A group of researchers from The Niels Bohr Institute has outlined a successful attempt to convert radio signals into optical pulses that can be transmitted over optic cables using lasers. The work was outlined in a letter to the journal Nature.
The researchers believe it could lead to reduced noise and better quality MRI scans, and will hugely benefit stellar observations, as the technique can detect very weak radio signals.
The technique uses an antenna to detect radio waves and passes the signal onto a capacitor containing an aluminium coated silicon nitride nanomembrane. This layer fluctuates in the presence of an electric field from the radio wave signal.
A laser is then directed at the sheet and by measuring a change in the beam’s light waves, the fluctuations can be recorded and transmitted along a fibre optic cable.

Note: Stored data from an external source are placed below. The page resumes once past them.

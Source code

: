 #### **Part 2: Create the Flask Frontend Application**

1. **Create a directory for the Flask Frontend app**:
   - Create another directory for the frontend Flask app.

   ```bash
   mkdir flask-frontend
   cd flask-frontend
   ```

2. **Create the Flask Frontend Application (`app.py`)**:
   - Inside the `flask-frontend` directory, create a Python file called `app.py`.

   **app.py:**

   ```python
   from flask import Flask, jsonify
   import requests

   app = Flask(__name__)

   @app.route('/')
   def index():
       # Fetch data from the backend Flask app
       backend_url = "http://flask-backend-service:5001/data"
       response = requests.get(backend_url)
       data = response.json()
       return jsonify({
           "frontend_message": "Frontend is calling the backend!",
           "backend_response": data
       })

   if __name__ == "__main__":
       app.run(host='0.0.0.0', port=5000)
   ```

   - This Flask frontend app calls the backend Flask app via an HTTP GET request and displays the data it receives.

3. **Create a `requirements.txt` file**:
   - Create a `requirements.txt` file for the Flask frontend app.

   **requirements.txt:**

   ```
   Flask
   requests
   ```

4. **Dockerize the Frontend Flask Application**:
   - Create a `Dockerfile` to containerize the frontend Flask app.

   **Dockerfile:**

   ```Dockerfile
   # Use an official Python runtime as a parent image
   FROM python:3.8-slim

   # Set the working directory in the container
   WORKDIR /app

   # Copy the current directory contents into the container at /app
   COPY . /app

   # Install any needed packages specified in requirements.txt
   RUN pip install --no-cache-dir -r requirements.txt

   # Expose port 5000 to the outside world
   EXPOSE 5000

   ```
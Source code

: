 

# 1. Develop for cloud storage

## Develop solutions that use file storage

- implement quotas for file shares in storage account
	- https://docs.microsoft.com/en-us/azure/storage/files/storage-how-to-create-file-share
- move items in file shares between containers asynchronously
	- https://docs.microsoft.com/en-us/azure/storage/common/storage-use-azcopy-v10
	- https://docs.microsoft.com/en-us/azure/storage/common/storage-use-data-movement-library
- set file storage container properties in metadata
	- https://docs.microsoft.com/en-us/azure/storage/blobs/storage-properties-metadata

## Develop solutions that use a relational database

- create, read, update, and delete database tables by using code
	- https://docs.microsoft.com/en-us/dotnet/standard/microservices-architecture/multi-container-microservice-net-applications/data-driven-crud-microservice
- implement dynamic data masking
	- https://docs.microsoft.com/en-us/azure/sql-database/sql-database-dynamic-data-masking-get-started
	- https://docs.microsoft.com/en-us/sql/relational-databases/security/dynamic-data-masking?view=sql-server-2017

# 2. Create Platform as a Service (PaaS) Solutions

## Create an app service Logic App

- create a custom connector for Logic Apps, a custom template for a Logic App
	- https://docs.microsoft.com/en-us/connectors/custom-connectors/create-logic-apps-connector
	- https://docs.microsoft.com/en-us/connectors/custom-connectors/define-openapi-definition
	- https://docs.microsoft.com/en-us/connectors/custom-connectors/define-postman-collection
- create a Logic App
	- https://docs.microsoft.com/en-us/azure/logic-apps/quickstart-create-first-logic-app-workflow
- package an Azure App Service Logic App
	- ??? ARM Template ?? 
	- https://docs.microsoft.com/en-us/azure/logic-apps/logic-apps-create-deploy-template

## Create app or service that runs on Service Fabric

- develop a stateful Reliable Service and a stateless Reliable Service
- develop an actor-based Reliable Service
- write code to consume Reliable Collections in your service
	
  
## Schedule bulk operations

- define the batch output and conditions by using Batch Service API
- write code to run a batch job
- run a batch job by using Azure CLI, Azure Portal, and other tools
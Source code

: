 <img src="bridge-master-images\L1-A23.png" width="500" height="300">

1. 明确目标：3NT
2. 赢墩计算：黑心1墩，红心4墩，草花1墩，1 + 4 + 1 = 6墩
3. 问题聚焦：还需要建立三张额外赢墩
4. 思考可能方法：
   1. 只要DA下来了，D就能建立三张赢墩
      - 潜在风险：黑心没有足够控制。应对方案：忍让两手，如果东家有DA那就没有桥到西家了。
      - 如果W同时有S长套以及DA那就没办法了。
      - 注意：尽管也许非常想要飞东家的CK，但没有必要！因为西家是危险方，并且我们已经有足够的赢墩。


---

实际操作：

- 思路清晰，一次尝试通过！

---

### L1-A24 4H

The device also doesn’t need to be cooled to reduce noise meaning it can operate at room temperature. By confining the nanomembrane within a vacuum it behaves as if it was at 2°K (-271°C); this drastically reduces noise from thermal excitement of the atoms and electrons. Also by using a laser to measure the fluctuations, all of the photons are identical, and the team say this means there is virtually no quantum noise.
The reduced noise at convenient temperatures makes this device very sensitive, even to the weakest of radio waves. This opens the technology up to new research and could further space science, medical imaging, and could allow for communication between quantum and conventional computers.